Stephen Tropiano, associate professor of screen studies and director of the Ithaca College Los Angeles Program, served on a panel entitled "Archive Archaeology: Disrupting the TV Canon" at the 2014 Society for Cinema & Media Studies in Seattle. The panel focused on alternative and non-traditional archives and archiving practices for television historians and scholars.
Professor Janice Levy will participate in a reading at Wells College featuring the editors and writers of Stone Canoe, Syracuse University's annual journal of arts, literature and social commentary. Levy's work titled Welcome to Saudi Arabia is included in the issue.
The reading will take place at 7:00 p.m. on Thursday, March 27, in the Art Exhibit Room of Macmillan Hall on the Wells College campus. This event is free and open to the public, and refreshments will be provided.
In addition to Levy, editors and writers associated with current issue #8 of Stone Canoe include General Editor Robert Colley, nonfiction writer Christopher Gonzales, poets Bruce Bennett, James Crenner, and Sarah Jefferis, and fiction writers Jennifer Savran Kelly, Kailey McDonald, and Joey Marzocchi.
Patricia Zimmermann, professor of screen studies and codirector of the Finger Lakes Environmental Film Festival (FLEFF), delivered invited lectures and conducted workshops on documentary new media forms in Guinea in February 2014. She was posted to West Africa as part of the American Film Showcase, a US State Department initiative to foster cultural exchange and understanding.
Zimmermann presented a formal lecture on new media entitled "New Emerging Forms of Documentary Participatory Media in Action" at US AID and the US Embassy in Conakry, Guinea, for the Guinean Film Association, a group of professional producers, directors and writers.
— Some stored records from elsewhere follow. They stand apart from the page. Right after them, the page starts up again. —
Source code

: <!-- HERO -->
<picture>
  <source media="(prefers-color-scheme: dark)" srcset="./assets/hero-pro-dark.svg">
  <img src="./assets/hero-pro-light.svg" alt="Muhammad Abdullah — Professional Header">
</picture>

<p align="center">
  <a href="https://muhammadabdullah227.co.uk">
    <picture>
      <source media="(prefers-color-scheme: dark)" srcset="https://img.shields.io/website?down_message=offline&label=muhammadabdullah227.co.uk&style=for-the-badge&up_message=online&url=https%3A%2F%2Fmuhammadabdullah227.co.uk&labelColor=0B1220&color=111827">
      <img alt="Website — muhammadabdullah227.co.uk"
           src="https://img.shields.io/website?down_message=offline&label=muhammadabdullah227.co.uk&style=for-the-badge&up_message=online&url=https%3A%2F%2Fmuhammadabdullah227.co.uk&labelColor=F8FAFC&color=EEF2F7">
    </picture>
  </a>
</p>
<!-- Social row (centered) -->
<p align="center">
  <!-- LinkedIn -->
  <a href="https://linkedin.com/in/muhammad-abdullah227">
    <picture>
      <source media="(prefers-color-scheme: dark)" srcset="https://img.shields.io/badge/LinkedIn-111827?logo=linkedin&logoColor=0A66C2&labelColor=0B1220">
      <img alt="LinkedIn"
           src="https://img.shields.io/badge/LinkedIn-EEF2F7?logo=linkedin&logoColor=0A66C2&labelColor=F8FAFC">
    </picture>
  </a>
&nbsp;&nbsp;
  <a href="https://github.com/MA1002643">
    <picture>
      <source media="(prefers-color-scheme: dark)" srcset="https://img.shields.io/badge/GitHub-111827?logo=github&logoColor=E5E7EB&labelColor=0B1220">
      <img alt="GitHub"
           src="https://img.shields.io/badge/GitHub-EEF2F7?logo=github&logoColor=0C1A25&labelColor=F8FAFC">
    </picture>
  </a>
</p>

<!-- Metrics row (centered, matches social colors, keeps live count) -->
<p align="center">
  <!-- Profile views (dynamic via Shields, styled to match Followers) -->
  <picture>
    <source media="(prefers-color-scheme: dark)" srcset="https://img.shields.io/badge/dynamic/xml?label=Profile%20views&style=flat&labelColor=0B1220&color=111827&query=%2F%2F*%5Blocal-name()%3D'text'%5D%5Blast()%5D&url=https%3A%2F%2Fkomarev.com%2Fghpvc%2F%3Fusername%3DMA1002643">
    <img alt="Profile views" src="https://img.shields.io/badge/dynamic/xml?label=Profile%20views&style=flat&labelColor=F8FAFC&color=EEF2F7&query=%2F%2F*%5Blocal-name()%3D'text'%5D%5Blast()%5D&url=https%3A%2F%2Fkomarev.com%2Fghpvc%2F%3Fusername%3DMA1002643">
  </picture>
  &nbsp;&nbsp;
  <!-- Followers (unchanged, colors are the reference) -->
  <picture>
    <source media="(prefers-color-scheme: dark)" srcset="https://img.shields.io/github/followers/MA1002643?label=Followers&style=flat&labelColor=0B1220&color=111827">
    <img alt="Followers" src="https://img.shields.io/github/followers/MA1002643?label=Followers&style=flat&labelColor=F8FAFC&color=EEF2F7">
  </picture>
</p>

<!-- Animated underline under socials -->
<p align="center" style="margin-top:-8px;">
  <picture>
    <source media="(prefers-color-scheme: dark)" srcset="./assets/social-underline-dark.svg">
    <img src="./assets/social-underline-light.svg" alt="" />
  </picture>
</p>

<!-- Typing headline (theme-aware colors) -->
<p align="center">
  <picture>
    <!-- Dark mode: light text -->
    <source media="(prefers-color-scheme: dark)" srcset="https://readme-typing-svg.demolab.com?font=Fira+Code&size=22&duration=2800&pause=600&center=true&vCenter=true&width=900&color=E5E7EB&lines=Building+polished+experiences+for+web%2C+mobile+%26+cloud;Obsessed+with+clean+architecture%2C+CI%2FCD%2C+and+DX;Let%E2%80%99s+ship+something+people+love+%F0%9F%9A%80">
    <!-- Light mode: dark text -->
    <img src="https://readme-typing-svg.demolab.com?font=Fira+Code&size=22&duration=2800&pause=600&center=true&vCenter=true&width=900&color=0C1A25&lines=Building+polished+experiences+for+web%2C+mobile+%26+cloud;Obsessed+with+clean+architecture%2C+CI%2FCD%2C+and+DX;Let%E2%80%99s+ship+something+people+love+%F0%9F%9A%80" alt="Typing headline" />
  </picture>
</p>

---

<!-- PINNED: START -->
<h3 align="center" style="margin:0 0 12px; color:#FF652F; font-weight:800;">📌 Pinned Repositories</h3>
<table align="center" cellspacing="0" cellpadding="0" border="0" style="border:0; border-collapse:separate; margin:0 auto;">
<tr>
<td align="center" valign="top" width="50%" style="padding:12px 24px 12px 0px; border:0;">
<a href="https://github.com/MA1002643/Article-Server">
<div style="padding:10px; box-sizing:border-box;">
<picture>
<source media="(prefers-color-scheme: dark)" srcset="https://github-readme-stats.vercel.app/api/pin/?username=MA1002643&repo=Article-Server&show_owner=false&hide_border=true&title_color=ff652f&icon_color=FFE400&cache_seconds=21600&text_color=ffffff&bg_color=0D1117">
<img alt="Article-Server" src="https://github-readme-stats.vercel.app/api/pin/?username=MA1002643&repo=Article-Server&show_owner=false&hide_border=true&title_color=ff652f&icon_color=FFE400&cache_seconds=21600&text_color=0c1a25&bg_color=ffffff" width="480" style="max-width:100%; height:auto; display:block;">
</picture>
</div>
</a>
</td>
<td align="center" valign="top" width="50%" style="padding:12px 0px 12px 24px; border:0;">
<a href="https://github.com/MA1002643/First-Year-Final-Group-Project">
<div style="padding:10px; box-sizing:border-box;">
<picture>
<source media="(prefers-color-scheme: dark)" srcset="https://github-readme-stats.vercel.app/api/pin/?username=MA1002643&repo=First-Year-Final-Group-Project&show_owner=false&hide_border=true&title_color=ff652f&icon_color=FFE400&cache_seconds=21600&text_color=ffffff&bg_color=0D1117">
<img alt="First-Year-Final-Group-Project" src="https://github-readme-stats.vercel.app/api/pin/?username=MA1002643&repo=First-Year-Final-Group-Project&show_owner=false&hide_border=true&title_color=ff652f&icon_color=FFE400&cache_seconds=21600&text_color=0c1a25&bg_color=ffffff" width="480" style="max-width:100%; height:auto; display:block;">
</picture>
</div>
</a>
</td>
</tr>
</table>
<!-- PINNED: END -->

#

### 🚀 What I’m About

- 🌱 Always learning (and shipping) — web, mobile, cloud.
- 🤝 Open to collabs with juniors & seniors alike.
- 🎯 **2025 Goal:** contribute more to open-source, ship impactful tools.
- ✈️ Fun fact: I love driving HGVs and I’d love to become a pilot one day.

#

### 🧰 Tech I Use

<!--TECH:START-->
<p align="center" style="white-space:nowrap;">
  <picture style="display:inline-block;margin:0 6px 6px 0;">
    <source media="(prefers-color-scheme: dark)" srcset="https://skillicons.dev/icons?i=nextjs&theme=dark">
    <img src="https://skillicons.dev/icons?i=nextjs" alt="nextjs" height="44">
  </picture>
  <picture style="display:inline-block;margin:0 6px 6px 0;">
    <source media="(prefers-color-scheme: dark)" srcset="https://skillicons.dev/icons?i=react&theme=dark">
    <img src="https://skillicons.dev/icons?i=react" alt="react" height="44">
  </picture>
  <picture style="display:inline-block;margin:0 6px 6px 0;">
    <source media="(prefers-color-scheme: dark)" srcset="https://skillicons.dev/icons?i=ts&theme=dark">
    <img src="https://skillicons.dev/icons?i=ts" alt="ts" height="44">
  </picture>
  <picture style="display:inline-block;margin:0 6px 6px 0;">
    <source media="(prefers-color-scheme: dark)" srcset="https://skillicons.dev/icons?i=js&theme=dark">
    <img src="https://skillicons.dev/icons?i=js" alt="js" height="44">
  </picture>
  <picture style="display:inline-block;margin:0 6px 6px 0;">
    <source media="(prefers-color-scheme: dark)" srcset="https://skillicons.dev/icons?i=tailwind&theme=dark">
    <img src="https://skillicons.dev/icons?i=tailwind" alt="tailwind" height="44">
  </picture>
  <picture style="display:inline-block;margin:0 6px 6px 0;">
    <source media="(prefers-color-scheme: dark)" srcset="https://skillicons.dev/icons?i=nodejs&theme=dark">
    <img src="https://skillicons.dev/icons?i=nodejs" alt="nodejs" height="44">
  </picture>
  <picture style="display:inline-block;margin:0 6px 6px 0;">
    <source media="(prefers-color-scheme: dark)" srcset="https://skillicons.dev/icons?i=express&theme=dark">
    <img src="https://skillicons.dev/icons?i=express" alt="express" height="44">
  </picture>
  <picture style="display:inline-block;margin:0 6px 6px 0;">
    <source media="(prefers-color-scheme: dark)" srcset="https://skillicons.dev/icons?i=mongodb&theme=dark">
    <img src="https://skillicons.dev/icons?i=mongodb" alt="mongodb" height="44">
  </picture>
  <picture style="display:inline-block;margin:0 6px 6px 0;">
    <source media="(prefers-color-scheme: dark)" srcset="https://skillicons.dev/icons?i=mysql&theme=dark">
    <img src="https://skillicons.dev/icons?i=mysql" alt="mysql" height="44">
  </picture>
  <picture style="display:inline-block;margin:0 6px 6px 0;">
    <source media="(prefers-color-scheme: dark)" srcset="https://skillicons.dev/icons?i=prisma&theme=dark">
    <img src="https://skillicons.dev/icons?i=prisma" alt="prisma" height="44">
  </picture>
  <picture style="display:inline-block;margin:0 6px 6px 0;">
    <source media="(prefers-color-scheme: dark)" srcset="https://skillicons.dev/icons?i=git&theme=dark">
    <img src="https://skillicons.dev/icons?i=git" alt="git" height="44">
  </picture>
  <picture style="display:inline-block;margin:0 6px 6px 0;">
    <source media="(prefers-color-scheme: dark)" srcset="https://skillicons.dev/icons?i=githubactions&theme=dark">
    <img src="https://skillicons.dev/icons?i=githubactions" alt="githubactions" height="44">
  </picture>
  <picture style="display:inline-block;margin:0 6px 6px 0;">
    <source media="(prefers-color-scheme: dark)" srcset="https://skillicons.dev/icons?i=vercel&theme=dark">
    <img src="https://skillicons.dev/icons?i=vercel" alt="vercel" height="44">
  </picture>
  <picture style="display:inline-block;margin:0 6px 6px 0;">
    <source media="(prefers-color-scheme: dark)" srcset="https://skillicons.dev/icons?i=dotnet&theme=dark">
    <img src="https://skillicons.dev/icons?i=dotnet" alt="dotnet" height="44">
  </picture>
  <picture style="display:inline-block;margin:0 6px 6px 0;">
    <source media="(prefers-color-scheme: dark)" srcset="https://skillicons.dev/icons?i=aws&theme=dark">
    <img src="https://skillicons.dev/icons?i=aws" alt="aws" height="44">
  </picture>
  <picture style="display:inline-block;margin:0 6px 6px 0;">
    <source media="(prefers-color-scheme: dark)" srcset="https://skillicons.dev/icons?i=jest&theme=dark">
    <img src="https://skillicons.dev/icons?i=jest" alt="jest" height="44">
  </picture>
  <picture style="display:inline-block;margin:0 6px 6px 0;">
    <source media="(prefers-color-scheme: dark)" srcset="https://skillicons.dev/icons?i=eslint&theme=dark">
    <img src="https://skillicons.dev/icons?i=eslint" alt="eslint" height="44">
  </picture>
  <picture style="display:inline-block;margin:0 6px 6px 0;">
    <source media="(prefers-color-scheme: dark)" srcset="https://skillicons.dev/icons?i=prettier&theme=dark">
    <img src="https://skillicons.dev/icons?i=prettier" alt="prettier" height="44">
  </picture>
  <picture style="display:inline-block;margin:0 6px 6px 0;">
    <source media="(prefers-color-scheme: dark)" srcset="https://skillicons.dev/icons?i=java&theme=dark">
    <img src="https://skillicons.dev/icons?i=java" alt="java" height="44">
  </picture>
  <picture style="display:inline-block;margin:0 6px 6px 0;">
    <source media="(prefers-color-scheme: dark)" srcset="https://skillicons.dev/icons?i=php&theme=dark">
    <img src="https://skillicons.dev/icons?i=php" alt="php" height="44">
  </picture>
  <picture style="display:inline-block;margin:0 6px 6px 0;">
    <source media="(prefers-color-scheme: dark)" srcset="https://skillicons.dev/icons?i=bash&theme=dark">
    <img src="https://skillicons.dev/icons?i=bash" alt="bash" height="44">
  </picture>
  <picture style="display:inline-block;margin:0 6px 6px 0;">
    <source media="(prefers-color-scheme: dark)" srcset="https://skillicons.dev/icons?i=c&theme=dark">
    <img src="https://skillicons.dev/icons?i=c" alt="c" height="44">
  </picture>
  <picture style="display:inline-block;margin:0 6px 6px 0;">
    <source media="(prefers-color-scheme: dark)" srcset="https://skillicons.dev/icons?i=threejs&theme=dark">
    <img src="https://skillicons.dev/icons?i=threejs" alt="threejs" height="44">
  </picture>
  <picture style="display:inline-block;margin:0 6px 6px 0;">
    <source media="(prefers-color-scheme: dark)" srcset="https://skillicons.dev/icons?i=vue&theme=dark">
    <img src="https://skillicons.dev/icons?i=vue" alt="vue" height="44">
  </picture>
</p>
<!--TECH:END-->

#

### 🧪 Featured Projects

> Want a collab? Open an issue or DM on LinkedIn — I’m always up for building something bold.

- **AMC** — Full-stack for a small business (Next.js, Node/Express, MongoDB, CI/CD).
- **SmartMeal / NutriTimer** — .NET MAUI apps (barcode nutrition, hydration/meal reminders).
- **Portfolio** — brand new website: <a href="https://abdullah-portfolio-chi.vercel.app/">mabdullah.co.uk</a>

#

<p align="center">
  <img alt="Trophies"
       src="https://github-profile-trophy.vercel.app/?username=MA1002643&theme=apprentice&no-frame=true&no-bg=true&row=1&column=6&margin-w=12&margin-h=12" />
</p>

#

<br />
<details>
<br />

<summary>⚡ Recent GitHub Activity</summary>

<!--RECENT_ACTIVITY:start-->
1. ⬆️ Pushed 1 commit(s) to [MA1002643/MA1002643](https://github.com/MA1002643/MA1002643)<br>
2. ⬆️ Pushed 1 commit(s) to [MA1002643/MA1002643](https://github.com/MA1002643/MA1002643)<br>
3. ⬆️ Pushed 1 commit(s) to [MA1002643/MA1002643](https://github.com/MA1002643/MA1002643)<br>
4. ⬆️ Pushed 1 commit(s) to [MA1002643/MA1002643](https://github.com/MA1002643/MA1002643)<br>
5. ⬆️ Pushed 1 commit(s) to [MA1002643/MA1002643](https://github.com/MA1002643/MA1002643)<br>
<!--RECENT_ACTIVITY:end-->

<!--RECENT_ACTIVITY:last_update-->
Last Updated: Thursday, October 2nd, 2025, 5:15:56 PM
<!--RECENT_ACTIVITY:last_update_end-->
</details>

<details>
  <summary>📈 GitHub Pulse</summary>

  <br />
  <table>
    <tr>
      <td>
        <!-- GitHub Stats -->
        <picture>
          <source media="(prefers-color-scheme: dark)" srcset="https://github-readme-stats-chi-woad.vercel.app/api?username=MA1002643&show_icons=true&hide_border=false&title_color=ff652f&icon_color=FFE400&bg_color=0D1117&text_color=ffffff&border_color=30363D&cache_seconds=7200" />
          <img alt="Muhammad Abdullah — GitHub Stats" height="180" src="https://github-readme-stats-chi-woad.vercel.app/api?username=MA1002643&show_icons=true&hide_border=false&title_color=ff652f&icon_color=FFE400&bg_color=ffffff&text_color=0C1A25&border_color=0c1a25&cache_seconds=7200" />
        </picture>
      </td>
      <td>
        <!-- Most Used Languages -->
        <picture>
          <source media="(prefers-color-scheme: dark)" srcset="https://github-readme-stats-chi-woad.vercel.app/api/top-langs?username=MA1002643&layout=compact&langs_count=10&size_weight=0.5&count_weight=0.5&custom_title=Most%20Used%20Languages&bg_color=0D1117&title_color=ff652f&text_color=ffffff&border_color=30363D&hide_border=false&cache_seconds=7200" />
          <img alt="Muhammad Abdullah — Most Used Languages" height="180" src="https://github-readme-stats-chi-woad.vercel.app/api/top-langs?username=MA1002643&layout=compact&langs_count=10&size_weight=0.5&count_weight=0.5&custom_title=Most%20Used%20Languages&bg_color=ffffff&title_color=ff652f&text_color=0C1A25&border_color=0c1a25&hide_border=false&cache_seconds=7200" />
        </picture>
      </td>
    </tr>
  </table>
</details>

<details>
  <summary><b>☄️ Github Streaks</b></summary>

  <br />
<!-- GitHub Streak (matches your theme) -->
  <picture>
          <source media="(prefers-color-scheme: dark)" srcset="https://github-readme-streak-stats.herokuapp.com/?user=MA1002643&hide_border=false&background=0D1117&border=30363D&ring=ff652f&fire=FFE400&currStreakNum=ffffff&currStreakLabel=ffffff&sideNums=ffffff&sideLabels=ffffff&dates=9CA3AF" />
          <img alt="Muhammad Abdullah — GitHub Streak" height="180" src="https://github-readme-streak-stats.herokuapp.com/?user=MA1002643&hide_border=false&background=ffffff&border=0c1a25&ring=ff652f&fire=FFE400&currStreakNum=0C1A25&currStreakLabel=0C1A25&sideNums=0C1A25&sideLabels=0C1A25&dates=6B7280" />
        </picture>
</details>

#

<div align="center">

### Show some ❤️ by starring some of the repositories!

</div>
Showcasing US-based transmedia projects exhibited in previous Finger Lake Environmental Film Festivals at Ithaca College, her talk theorized the function of collaborative, interactive, and permeable new media practices to open up spaces for new encounters.
Legacy Cleaning, a short film written by Jack Bryant, will screen at the Green Mountain International Film Festival later this month and at the Boston International Film Festival on April 13. Bryant is an assistant professor in the Department of Media Arts, Sciences, and Studies.
The film, directed and produced by Kerstin Karlhuber, tells the story of a maid who finds herself alone in a mansion and thinks she’s found the secret to happiness in how the other half lives.
For more information on the film, click here.
Assistant Professor Joshua Bonnetta gave an artist talk and presented his installation work Strange Lines and Distances at the Museum of Contemporary Art in Cleveland in February. The work will be released in March as LP/DVD by Experimedia Films with a monograph by Jeffrey Sconce.
Strange Lines and Distances won the Deluxe Cinematic Vision Award at the Images Festival for 'excellence and innovation in the 'visual realisation of work by a Canadian film or video artist' and has been previously presented at the Berlin Film Festival and the Rotterdam Film Festival.